We needed AI to transform voice transcriptions into narrative stories for a memory preservation app. The challenge: keep costs low while maintaining high-quality storytelling that preserves the user's authentic voice.

Google Gemini 2.5 Flash won over AWS Bedrock Claude for three critical reasons: 10x cheaper per story ($0.0003 vs $0.003), permanent free tier covering 1,500 stories per day, and excellent narrative generation quality. AWS's free tier expires after 2 months; Google's is permanent.

Implementation

The Vertex AI integration is straightforward. We authenticate with a service account and send the transcription with a carefully crafted prompt:

final requestBody = {
  'contents': [{
    'role': 'user',
    'parts': [{
      'text': '''You are a compassionate storyteller helping someone preserve their memories.

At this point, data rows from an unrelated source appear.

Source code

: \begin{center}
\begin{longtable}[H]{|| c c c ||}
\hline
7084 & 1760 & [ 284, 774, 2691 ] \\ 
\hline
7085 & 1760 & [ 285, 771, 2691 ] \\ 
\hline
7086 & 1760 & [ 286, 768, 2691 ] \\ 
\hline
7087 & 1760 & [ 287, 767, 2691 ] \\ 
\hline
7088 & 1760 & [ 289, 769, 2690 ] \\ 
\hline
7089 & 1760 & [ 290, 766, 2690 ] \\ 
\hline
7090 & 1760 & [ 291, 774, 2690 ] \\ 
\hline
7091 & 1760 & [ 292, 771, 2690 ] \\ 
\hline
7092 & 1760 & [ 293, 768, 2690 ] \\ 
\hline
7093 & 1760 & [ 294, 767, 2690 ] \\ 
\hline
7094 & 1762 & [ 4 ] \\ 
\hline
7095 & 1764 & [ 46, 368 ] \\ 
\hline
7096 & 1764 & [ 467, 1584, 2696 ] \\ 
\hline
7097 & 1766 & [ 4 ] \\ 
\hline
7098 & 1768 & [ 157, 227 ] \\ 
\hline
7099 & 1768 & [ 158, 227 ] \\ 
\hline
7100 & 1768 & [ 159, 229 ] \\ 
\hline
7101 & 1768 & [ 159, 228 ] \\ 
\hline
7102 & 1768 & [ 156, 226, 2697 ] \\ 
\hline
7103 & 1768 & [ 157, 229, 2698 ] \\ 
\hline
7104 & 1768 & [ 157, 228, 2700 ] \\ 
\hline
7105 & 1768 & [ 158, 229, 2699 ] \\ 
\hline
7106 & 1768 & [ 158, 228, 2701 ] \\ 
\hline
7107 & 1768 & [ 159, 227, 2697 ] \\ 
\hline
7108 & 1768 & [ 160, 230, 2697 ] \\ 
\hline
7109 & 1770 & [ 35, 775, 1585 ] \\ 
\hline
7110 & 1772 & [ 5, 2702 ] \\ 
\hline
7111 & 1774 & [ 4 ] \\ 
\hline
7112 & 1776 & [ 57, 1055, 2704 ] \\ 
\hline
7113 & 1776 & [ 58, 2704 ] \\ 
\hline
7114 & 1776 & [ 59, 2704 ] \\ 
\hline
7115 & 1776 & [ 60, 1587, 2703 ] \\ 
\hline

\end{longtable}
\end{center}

The user was asked: "$prompt"
They responded: "$transcription"

Transform their response into a beautiful, narrative story in first person. Keep their voice and emotions, but enhance it with vivid details and reflective insights. Make it 2-3 paragraphs.'''
    }]
  }],
  'generationConfig': {
    'temperature': 0.7,
    'maxOutputTokens': 2048,
  }
};

final url = Uri.parse(
  'https://us-central1-aiplatform.googleapis.com/v1/projects/$projectId/'
  'locations/us-central1/publishers/google/models/gemini-2.5-flash:generateContent'
);

final response = await client.post(url, body: jsonEncode(requestBody));

Key Configuration

Temperature 0.7: Balances creativity with consistency. High enough for varied, engaging narratives but not so high that stories become unpredictable.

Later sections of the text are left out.